The latest re-recording to hit the news is the TADLOW release of Jarre’s IS PARIS BURNING? Now although I have always been aware of the theme I have to state that the score was not a favourite of mine, the original LP record is still in the collection and in new condition, which shows how many times I actually played it.


But after a lot of buzz about this re-recording conducted by Nic Raine and performed by THE CITY OF PRAGUE PHILHARMONIC ORCHESTRA I decided to get myself a copy, and yes I am so glad I did. As always the attention to accuracy and detail that is displayed in other TADLOW recordings is also present here but even more so in my opinion. I suppose that because I did not actually listen to the score that often when it was issued all those years ago I can in effect listen to it with fresh ears and an open mind, what I am hearing is a wonderfully atmospheric and thematic soundtrack, which is performed to perfection by what has to be one of the globes leading film music orchestras. The compact disc opens with THE OVERTURE, which itself opens with a fairly typical Jarre sound and style, piano and percussion building with aggressive sounding brass whilst the composer introduces a variant of the familiar central theme from the score, this segues nicely into a more martial sounding piece with strings and flutes working together to bring to the fore a march theme and then on accordion we hear for the first time the haunting and highly melodic theme for the movie, this is bolstered and given weight by timpani and strings that transform it from martial into a flamboyant and almost joyous waltz type composition which brings the track to a shimmering and uplifting conclusion. This re-recording boasts a lot of previously unreleased cues 22 in all if I counted correctly. So definitely a complete edition of this soundtrack and one that will fit in very nicely with the rest of Jarre’s moving and highly attractive film soundtrack releases on the TADLOW label, we have James Fitzpatrick to thank for all these wonderful releases but I am sure he will say NOT JUST ME, and when you look back on film music history with re-recordings or even soundtrack releases we can invariably get a glimpse of his name on other releases, i.e. Silva Screen with their Hammer series etc. His contributions to film music as a producer have been many and also as a conductor too.
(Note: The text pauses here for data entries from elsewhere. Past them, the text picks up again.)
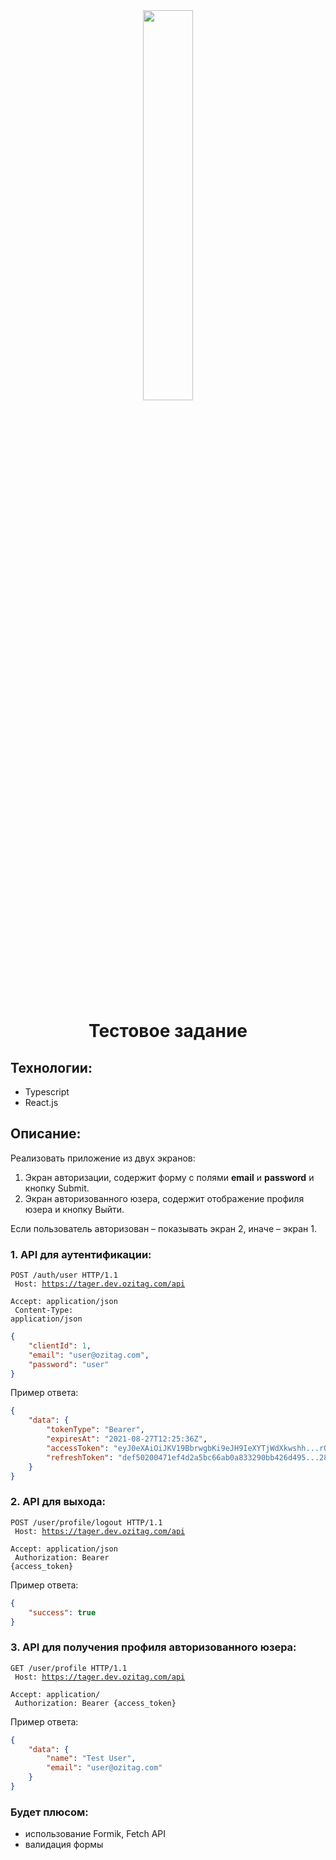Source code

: <div align="center">
  <img width="40%" src="https://hhcdn.ru/employer-logo/3266865.png" />
</div>

<br/>

<h1 align="center">Тестовое задание</h1>

<h2>Технологии:</h2>

<ul>
  <li>Typescript</li>
  <li>React.js</li>
</ul>

<h2>Описание:</h2>

<p>Реализовать приложение из двух экранов:</p>

<ol>
  <li>Экран авторизации, содержит форму с полями <strong>email</strong> и <strong>password</strong> и кнопку Submit.</li>
  <li>Экран авторизованного юзера, содержит отображение профиля юзера и кнопку Выйти.</li>
</ol>

<p>Если пользователь авторизован – показывать экран 2, иначе – экран 1.</p>

<h3>1. API для аутентификации:</h3>

<code><p>POST /auth/user HTTP/1.1<br>
Host: https://tager.dev.ozitag.com/api<br>
Accept: application/json<br>
Content-Type: application/json</p></code>

```json
{
    "clientId": 1,
    "email": "user@ozitag.com",
    "password": "user"
}
```

<p>Пример ответа:</p>

```json
{
    "data": {
        "tokenType": "Bearer",
        "expiresAt": "2021-08-27T12:25:36Z",
        "accessToken": "eyJ0eXAiOiJKV19BbrwgbKi9eJH9IeXYTjWdXkwshh...rQgA",
        "refreshToken": "def50200471ef4d2a5bc66ab0a833290bb426d495...280fb"
    }
}
```

<h3>2. API для выхода:</h3>

<code>POST /user/profile/logout HTTP/1.1<br>
Host: https://tager.dev.ozitag.com/api<br>
Accept: application/json<br>
Authorization: Bearer {access_token}</code>

<p>Пример ответа:</p>

```json
{
    "success": true
}
```

<h3>3. API для получения профиля авторизованного юзера:</h3>

<code>GET /user/profile HTTP/1.1<br>
Host: https://tager.dev.ozitag.com/api<br>
Accept: application/<br>
Authorization: Bearer {access_token}</code>

<p>Пример ответа:</p>

```json
{
    "data": {
        "name": "Test User",
        "email": "user@ozitag.com"
    }
}
```

<h3>Будет плюсом:</h3>

<ul>
    <li>использование Formik, Fetch API</li>
    <li>валидация формы</li>
</ul>
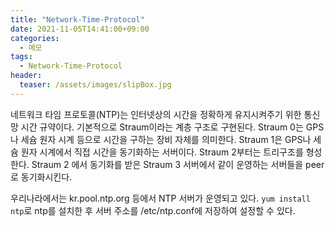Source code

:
 ```yaml
---
title: "Network-Time-Protocol"
date: 2021-11-05T14:41:00+09:00
categories:
  - 메모
tags:
  - Network-Time-Protocol
header:
  teaser: /assets/images/slipBox.jpg
---
```


네트워크 타임 프로토콜(NTP)는 인터넷상의 시간을 정확하게 유지시켜주기 위한 통신망 시간 규약이다. 기본적으로 Straum이라는 계층 구조로 구현된다. Straum 0는 GPS나 세슘 원자 시계 등으로 시간을 구하는 장비 자체를 의미한다. Straum 1은 GPS나 세슘 원자 시계에서 직접 시간을 동기화하는 서버이다. Straum 2부터는 트리구조를 형성한다. Straum 2 에서 동기화를 받은 Straum 3 서버에서 같이 운영하는 서버들을 peer로 동기화시킨다.

우리나라에서는 kr.pool.ntp.org 등에서 NTP 서버가 운영되고 있다. `yum install ntp`로 ntp를 설치한 후 서버 주소를 /etc/ntp.conf에 저장하여 설정할 수 있다.

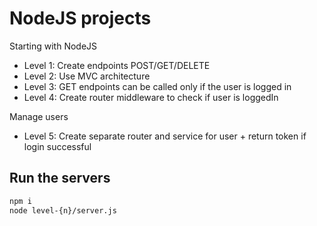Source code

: # NodeJS projects

Starting with NodeJS
- Level 1: Create endpoints POST/GET/DELETE
- Level 2: Use MVC architecture
- Level 3: GET endpoints can be called only if the user is logged in
- Level 4: Create router middleware to check if user is loggedIn

Manage users
- Level 5: Create separate router and service for user + return token if login successful
## Run the servers

```bash
npm i
node level-{n}/server.js
```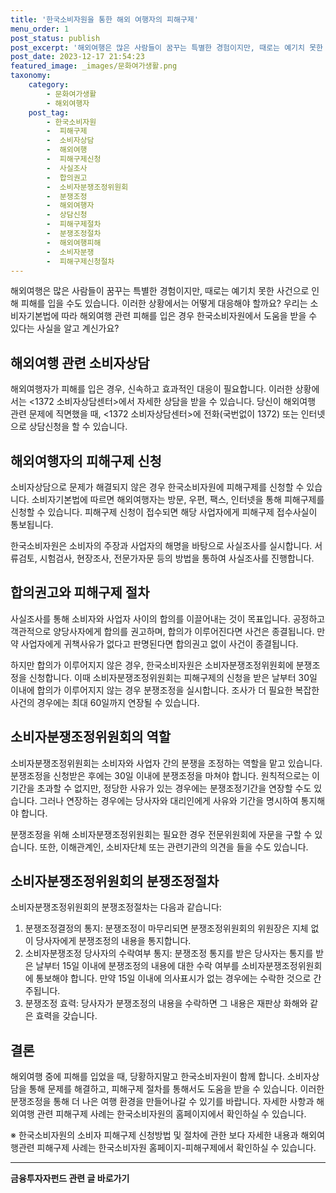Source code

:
 ```yaml
---
title: '한국소비자원을 통한 해외 여행자의 피해구제'
menu_order: 1
post_status: publish
post_excerpt: '해외여행은 많은 사람들이 꿈꾸는 특별한 경험이지만, 때로는 예기치 못한 사건으로 인해 피해를 입을 수도 있습니다. 이러한 상황에서는 어떻게 대응해야 할까요  우리는 소비자기본법에 따라 해외여행 관련 피해를 입은 경우 한국소비자원에서 도움을 받을 수 있다는 사실을 알고 계신가요 '
post_date: 2023-12-17 21:54:23
featured_image: _images/문화여가생활.png
taxonomy:
    category:
        - 문화여가생활
        - 해외여행자
    post_tag:
        - 한국소비자원
        -  피해구제
        -  소비자상담
        -  해외여행
        -  피해구제신청
        -  사실조사
        -  합의권고
        -  소비자분쟁조정위원회
        -  분쟁조정
        -  해외여행자
        -  상담신청
        -  피해구제절차
        -  분쟁조정절차
        -  해외여행피해
        -  소비자분쟁
        -  피해구제신청절차
---
```



해외여행은 많은 사람들이 꿈꾸는 특별한 경험이지만, 때로는 예기치 못한 사건으로 인해 피해를 입을 수도 있습니다. 이러한 상황에서는 어떻게 대응해야 할까요? 우리는 소비자기본법에 따라 해외여행 관련 피해를 입은 경우 한국소비자원에서 도움을 받을 수 있다는 사실을 알고 계신가요?

## 해외여행 관련 소비자상담

해외여행자가 피해를 입은 경우, 신속하고 효과적인 대응이 필요합니다. 이러한 상황에서는 <1372 소비자상담센터>에서 자세한 상담을 받을 수 있습니다. 당신이 해외여행 관련 문제에 직면했을 때, <1372 소비자상담센터>에 전화(국번없이 1372) 또는 인터넷으로 상담신청을 할 수 있습니다.

## 해외여행자의 피해구제 신청

소비자상담으로 문제가 해결되지 않은 경우 한국소비자원에 피해구제를 신청할 수 있습니다. 소비자기본법에 따르면 해외여행자는 방문, 우편, 팩스, 인터넷을 통해 피해구제를 신청할 수 있습니다. 피해구제 신청이 접수되면 해당 사업자에게 피해구제 접수사실이 통보됩니다. 

한국소비자원은 소비자의 주장과 사업자의 해명을 바탕으로 사실조사를 실시합니다. 서류검토, 시험검사, 현장조사, 전문가자문 등의 방법을 통하여 사실조사를 진행합니다.

## 합의권고와 피해구제 절차

사실조사를 통해 소비자와 사업자 사이의 합의를 이끌어내는 것이 목표입니다. 공정하고 객관적으로 양당사자에게 합의를 권고하며, 합의가 이루어진다면 사건은 종결됩니다. 만약 사업자에게 귀책사유가 없다고 판명된다면 합의권고 없이 사건이 종결됩니다.

하지만 합의가 이루어지지 않은 경우, 한국소비자원은 소비자분쟁조정위원회에 분쟁조정을 신청합니다. 이때 소비자분쟁조정위원회는 피해구제의 신청을 받은 날부터 30일 이내에 합의가 이루어지지 않는 경우 분쟁조정을 실시합니다. 조사가 더 필요한 복잡한 사건의 경우에는 최대 60일까지 연장될 수 있습니다.

## 소비자분쟁조정위원회의 역할

소비자분쟁조정위원회는 소비자와 사업자 간의 분쟁을 조정하는 역할을 맡고 있습니다. 분쟁조정을 신청받은 후에는 30일 이내에 분쟁조정을 마쳐야 합니다. 원칙적으로는 이 기간을 초과할 수 없지만, 정당한 사유가 있는 경우에는 분쟁조정기간을 연장할 수도 있습니다. 그러나 연장하는 경우에는 당사자와 대리인에게 사유와 기간을 명시하여 통지해야 합니다.

분쟁조정을 위해 소비자분쟁조정위원회는 필요한 경우 전문위원회에 자문을 구할 수 있습니다. 또한, 이해관계인, 소비자단체 또는 관련기관의 의견을 들을 수도 있습니다.

## 소비자분쟁조정위원회의 분쟁조정절차

소비자분쟁조정위원회의 분쟁조정절차는 다음과 같습니다:

1. 분쟁조정결정의 통지: 분쟁조정이 마무리되면 분쟁조정위원회의 위원장은 지체 없이 당사자에게 분쟁조정의 내용을 통지합니다.
2. 소비자분쟁조정 당사자의 수락여부 통지: 분쟁조정 통지를 받은 당사자는 통지를 받은 날부터 15일 이내에 분쟁조정의 내용에 대한 수락 여부를 소비자분쟁조정위원회에 통보해야 합니다. 만약 15일 이내에 의사표시가 없는 경우에는 수락한 것으로 간주됩니다.
3. 분쟁조정 효력: 당사자가 분쟁조정의 내용을 수락하면 그 내용은 재판상 화해와 같은 효력을 갖습니다.

## 결론

해외여행 중에 피해를 입었을 때, 당황하지말고 한국소비자원이 함께 합니다. 소비자상담을 통해 문제를 해결하고, 피해구제 절차를 통해서도 도움을 받을 수 있습니다. 이러한 분쟁조정을 통해 더 나은 여행 환경을 만들어나갈 수 있기를 바랍니다. 자세한 사항과 해외여행 관련 피해구제 사례는 한국소비자원의 홈페이지에서 확인하실 수 있습니다.

※ 한국소비자원의 소비자 피해구제 신청방법 및 절차에 관한 보다 자세한 내용과 해외여행관련 피해구제 사례는 한국소비자원 홈페이지-피해구제에서 확인하실 수 있습니다.
<!-- wp:separator -->
<hr class="wp-block-separator has-alpha-channel-opacity"/>
<!-- /wp:separator -->

<!-- wp:group {"backgroundColor":"base","layout":{"type":"constrained"}} -->
<div class="wp-block-group has-base-background-color has-background"><!-- wp:paragraph {"align":"center","fontSize":"medium"} -->
<p class="has-text-align-center has-large-font-size"><strong>금융투자자펀드 관련 글 바로가기</strong></p>
<!-- /wp:paragraph -->


<!-- wp:latest-posts
{"categories":[{"id":13443,"count":19,"description":"","link":"https://uknowlaw.com/category/%ea%b8%88%ec%9c%b5%ed%88%ac%ec%9e%90%ec%9e%90%ed%8e%80%eb%93%9c/","name":"금융투자자펀드","slug":"금융투자자펀드","taxonomy":"category","parent":0,"meta":[],"_links":{"self":[{"href":"https://uknowlaw.com/wp-json/wp/v2/categories/13443"}],"collection":[{"href":"https://uknowlaw.com/wp-json/wp/v2/categories"}],"about":[{"href":"https://uknowlaw.com/wp-json/wp/v2/taxonomies/category"}],"wp:post_type":[{"href":"https://uknowlaw.com/wp-json/wp/v2/posts?categories=13443"}],"curies":[{"name":"wp","href":"https://api.w.org/{rel}","templated":true}]}}],"postsToShow":100,"excerptLength":28,"postLayout":"grid","columns":2,"featuredImageAlign":"left","featuredImageSizeSlug":"large","fontSize":"small"} /--></div>
<!-- /wp:group -->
But I digress, back to IS PARIS BURNING, let it be sufficient to say just go buy it, you certainly will have PAS DE REGRETS (sorry could not resist). As for me not being struck with the original soundtrack by Jarre maybe I was having an off day or I went deaf for a while because this is a glorious score, superbly written and filled to overflowing with so much patriotism and power, you must have it in your collection. The double CD also contains a handful of other Maurice Jarre scores or suites from them. There are concert suites from THE NIGHT OF THE GENERALS, THE TRAIN, WEEKEND AT DUNKIRK and also IS PARIS BURNING plus we are treated to the opening titles from THE DAMNED and two bonus tracks which are vocals from IS PARIS BURNING. PARIS EN COLERE sung by Melinda Million and also a choral version of the same piece. Exhaustively extensive sleeve notes by Frank D Wald which are just so informative plus numerous stills and art work from the movie and pictures of Jarre and a front cover that cannot fail to attract anyone’s attention. So in a word FANTASTIQUE and UNE LIBERATION IMPORTANTE.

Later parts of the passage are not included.